DATA FOR THIS EXERCISE:
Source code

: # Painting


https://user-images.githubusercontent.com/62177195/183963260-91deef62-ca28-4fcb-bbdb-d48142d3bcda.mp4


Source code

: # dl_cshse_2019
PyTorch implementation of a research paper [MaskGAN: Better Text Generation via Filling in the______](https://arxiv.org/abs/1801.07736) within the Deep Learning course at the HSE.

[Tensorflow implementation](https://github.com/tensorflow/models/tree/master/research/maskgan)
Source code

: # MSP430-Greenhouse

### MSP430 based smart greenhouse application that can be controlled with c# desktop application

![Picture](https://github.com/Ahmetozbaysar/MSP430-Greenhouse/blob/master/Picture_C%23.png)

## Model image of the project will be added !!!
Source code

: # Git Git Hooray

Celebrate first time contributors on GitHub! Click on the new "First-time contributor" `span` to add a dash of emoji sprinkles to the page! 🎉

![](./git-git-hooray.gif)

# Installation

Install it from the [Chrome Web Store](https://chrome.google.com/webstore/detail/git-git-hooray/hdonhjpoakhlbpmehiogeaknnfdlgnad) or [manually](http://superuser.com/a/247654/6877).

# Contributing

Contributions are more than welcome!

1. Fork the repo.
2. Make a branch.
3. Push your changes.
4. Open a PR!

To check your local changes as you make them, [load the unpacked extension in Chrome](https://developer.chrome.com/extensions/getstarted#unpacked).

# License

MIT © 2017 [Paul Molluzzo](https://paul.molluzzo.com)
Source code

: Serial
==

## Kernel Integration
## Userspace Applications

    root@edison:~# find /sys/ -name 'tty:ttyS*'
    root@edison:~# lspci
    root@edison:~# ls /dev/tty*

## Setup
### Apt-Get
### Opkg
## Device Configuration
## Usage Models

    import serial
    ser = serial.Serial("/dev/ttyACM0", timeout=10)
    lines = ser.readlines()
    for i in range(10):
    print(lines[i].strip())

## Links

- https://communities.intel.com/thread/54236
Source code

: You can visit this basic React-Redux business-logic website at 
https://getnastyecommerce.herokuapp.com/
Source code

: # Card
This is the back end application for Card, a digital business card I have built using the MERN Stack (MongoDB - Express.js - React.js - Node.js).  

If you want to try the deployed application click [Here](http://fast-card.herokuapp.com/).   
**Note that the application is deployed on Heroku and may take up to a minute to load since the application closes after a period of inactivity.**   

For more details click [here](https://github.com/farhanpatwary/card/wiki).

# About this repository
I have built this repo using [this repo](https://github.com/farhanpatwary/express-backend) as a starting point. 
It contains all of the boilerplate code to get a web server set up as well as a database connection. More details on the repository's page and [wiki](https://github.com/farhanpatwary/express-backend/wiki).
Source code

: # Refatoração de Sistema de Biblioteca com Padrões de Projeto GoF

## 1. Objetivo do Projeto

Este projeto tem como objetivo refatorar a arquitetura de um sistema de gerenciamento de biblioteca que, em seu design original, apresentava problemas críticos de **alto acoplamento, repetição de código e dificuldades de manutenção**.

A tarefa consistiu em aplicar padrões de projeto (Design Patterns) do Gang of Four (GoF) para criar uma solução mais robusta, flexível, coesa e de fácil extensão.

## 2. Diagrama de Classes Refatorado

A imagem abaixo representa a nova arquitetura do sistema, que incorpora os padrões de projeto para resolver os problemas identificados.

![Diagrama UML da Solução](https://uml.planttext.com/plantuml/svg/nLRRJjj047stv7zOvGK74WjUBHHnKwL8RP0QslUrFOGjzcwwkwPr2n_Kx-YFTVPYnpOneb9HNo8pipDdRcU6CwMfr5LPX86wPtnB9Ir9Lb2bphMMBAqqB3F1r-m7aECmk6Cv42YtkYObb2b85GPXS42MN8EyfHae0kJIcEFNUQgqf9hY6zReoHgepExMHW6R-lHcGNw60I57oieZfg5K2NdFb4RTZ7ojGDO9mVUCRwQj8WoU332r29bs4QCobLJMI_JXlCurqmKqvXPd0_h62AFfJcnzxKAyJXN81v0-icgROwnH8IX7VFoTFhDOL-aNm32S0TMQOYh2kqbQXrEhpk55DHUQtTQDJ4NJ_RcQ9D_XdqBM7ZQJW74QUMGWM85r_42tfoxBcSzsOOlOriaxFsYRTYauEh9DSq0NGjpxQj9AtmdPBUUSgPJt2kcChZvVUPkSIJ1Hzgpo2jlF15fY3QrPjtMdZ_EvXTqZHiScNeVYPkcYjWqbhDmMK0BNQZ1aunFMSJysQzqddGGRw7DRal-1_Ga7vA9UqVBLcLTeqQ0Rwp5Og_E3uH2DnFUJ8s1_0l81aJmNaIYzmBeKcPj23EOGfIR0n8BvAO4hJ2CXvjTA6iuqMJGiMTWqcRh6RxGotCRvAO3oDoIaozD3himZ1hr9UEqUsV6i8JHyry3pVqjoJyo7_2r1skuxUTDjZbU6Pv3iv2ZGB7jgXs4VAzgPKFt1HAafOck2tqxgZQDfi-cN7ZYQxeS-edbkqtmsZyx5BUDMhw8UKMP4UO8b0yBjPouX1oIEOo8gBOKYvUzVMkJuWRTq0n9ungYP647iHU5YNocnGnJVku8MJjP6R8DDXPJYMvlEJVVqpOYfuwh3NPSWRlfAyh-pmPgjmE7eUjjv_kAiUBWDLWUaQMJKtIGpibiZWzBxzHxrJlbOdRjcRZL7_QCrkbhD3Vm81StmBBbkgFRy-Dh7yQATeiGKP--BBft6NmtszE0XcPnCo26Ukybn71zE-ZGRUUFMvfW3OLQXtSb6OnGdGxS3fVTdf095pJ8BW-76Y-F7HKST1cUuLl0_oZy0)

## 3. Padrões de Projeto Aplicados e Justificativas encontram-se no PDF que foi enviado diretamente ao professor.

THE TASK: Set out the entries once more, word for word.

SOLUTION TO THE PROBLEM:
Source code

: # Painting


https://user-images.githubusercontent.com/62177195/183963260-91deef62-ca28-4fcb-bbdb-d48142d3bcda.mp4


Source code

: # dl_cshse_2019
PyTorch implementation of a research paper [MaskGAN: Better Text Generation via Filling in the______](https://arxiv.org/abs/1801.07736) within the Deep Learning course at the HSE.

[Tensorflow implementation](https://github.com/tensorflow/models/tree/master/research/maskgan)
Source code

: # MSP430-Greenhouse

### MSP430 based smart greenhouse application that can be controlled with c# desktop application

![Picture](https://github.com/Ahmetozbaysar/MSP430-Greenhouse/blob/master/Picture_C%23.png)

## Model image of the project will be added !!!
Source code

: # Git Git Hooray

Celebrate first time contributors on GitHub! Click on the new "First-time contributor" `span` to add a dash of emoji sprinkles to the page! 🎉

![](./git-git-hooray.gif)

# Installation

Install it from the [Chrome Web Store](https://chrome.google.com/webstore/detail/git-git-hooray/hdonhjpoakhlbpmehiogeaknnfdlgnad) or [manually](http://superuser.com/a/247654/6877).

# Contributing

Contributions are more than welcome!

1. Fork the repo.
2. Make a branch.
3. Push your changes.
4. Open a PR!

To check your local changes as you make them, [load the unpacked extension in Chrome](https://developer.chrome.com/extensions/getstarted#unpacked).

# License

MIT © 2017 [Paul Molluzzo](https://paul.molluzzo.com)
Source code

: Serial
==

## Kernel Integration
## Userspace Applications

    root@edison:~# find /sys/ -name 'tty:ttyS*'
    root@edison:~# lspci
    root@edison:~# ls /dev/tty*

## Setup
### Apt-Get
### Opkg
## Device Configuration
## Usage Models

    import serial
    ser = serial.Serial("/dev/ttyACM0", timeout=10)
    lines = ser.readlines()
    for i in range(10):
    print(lines[i].strip())

## Links

- https://communities.intel.com/thread/54236
Source code

: You can visit this basic React-Redux business-logic website at 
https://getnastyecommerce.herokuapp.com/
Source code

: # Card
This is the back end application for Card, a digital business card I have built using the MERN Stack (MongoDB - Express.js - React.js - Node.js).  

If you want to try the deployed application click [Here](http://fast-card.herokuapp.com/).   
**Note that the application is deployed on Heroku and may take up to a minute to load since the application closes after a period of inactivity.**   

For more details click [here](https://github.com/farhanpatwary/card/wiki).

# About this repository
I have built this repo using [this repo](https://github.com/farhanpatwary/express-backend) as a starting point. 
It contains all of the boilerplate code to get a web server set up as well as a database connection. More details on the repository's page and [wiki](https://github.com/farhanpatwary/express-backend/wiki).
Source code

: # Refatoração de Sistema de Biblioteca com Padrões de Projeto GoF

## 1. Objetivo do Projeto

Este projeto tem como objetivo refatorar a arquitetura de um sistema de gerenciamento de biblioteca que, em seu design original, apresentava problemas críticos de **alto acoplamento, repetição de código e dificuldades de manutenção**.

A tarefa consistiu em aplicar padrões de projeto (Design Patterns) do Gang of Four (GoF) para criar uma solução mais robusta, flexível, coesa e de fácil extensão.

## 2. Diagrama de Classes Refatorado

A imagem abaixo representa a nova arquitetura do sistema, que incorpora os padrões de projeto para resolver os problemas identificados.

![Diagrama UML da Solução](https://uml.planttext.com/plantuml/svg/nLRRJjj047stv7zOvGK74WjUBHHnKwL8RP0QslUrFOGjzcwwkwPr2n_Kx-YFTVPYnpOneb9HNo8pipDdRcU6CwMfr5LPX86wPtnB9Ir9Lb2bphMMBAqqB3F1r-m7aECmk6Cv42YtkYObb2b85GPXS42MN8EyfHae0kJIcEFNUQgqf9hY6zReoHgepExMHW6R-lHcGNw60I57oieZfg5K2NdFb4RTZ7ojGDO9mVUCRwQj8WoU332r29bs4QCobLJMI_JXlCurqmKqvXPd0_h62AFfJcnzxKAyJXN81v0-icgROwnH8IX7VFoTFhDOL-aNm32S0TMQOYh2kqbQXrEhpk55DHUQtTQDJ4NJ_RcQ9D_XdqBM7ZQJW74QUMGWM85r_42tfoxBcSzsOOlOriaxFsYRTYauEh9DSq0NGjpxQj9AtmdPBUUSgPJt2kcChZvVUPkSIJ1Hzgpo2jlF15fY3QrPjtMdZ_EvXTqZHiScNeVYPkcYjWqbhDmMK0BNQZ1aunFMSJysQzqddGGRw7DRal-1_Ga7vA9UqVBLcLTeqQ0Rwp5Og_E3uH2DnFUJ8s1_0l81aJmNaIYzmBeKcPj23EOGfIR0n8BvAO4hJ2CXvjTA6iuqMJGiMTWqcRh6RxGotCRvAO3oDoIaozD3himZ1hr9UEqUsV6i8JHyry3pVqjoJyo7_2r1skuxUTDjZbU6Pv3iv2ZGB7jgXs4VAzgPKFt1HAafOck2tqxgZQDfi-cN7ZYQxeS-edbkqtmsZyx5BUDMhw8UKMP4UO8b0yBjPouX1oIEOo8gBOKYvUzVMkJuWRTq0n9ungYP647iHU5YNocnGnJVku8MJjP6R8DDXPJYMvlEJVVqpOYfuwh3NPSWRlfAyh-pmPgjmE7eUjjv_kAiUBWDLWUaQMJKtIGpibiZWzBxzHxrJlbOdRjcRZL7_QCrkbhD3Vm81StmBBbkgFRy-Dh7yQATeiGKP--BBft6NmtszE0XcPnCo26Ukybn71zE-ZGRUUFMvfW3OLQXtSb6OnGdGxS3fVTdf095pJ8BW-76Y-F7HKST1cUuLl0_oZy0)

## 3. Padrões de Projeto Aplicados e Justificativas encontram-se no PDF que foi enviado diretamente ao professor.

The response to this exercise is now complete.